▶ WHAT THE TASK REQUIRES:
Every line from the one holding "[[Back to top]](#)" through the final line of the entries is to be reproduced exactly, and no other line.

▶ RECORDED DATA:
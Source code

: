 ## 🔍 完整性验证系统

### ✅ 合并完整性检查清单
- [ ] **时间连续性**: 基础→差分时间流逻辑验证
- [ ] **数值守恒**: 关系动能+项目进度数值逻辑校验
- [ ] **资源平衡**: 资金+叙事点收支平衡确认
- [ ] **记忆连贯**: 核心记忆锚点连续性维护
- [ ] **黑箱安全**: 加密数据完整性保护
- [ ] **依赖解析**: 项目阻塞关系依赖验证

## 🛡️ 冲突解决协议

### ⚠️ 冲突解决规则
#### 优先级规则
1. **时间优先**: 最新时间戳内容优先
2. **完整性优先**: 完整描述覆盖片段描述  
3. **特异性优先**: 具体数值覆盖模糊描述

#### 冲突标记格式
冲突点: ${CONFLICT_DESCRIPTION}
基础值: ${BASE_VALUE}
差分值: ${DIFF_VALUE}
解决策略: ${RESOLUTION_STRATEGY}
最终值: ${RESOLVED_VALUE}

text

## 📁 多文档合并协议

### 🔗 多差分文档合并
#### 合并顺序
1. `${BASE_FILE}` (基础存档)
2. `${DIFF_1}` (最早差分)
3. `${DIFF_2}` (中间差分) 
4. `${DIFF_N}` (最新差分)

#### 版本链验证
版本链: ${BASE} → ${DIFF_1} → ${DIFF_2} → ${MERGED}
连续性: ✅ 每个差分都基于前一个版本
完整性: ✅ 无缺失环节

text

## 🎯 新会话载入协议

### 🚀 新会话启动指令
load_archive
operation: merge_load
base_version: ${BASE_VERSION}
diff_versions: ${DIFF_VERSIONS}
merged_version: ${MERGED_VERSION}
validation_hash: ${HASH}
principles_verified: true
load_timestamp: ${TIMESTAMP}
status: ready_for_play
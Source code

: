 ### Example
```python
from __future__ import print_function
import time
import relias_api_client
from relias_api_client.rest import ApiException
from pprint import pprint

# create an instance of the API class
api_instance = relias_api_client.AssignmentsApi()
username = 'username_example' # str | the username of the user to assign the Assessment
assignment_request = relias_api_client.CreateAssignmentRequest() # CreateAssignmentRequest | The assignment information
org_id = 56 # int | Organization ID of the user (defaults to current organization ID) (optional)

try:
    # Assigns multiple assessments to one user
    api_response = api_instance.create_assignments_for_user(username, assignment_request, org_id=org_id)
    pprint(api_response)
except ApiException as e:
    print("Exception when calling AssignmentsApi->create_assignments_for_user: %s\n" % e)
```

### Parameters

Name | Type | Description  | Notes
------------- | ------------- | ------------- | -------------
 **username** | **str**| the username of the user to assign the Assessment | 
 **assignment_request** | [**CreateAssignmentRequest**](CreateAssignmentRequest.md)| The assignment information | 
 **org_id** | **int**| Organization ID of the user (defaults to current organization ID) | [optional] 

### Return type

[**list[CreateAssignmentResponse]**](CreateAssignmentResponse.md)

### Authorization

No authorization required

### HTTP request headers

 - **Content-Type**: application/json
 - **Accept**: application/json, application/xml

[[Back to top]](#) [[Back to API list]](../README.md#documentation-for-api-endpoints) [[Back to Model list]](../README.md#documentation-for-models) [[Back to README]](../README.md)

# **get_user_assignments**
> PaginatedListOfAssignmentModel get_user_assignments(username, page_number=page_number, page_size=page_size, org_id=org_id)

▶ RESPONSE AREA:
[[Back to top]](#) [[Back to API list]](../README.md#documentation-for-api-endpoints) [[Back to Model list]](../README.md#documentation-for-models) [[Back to README]](../README.md)

# **get_user_assignments**
> PaginatedListOfAssignmentModel get_user_assignments(username, page_number=page_number, page_size=page_size, org_id=org_id)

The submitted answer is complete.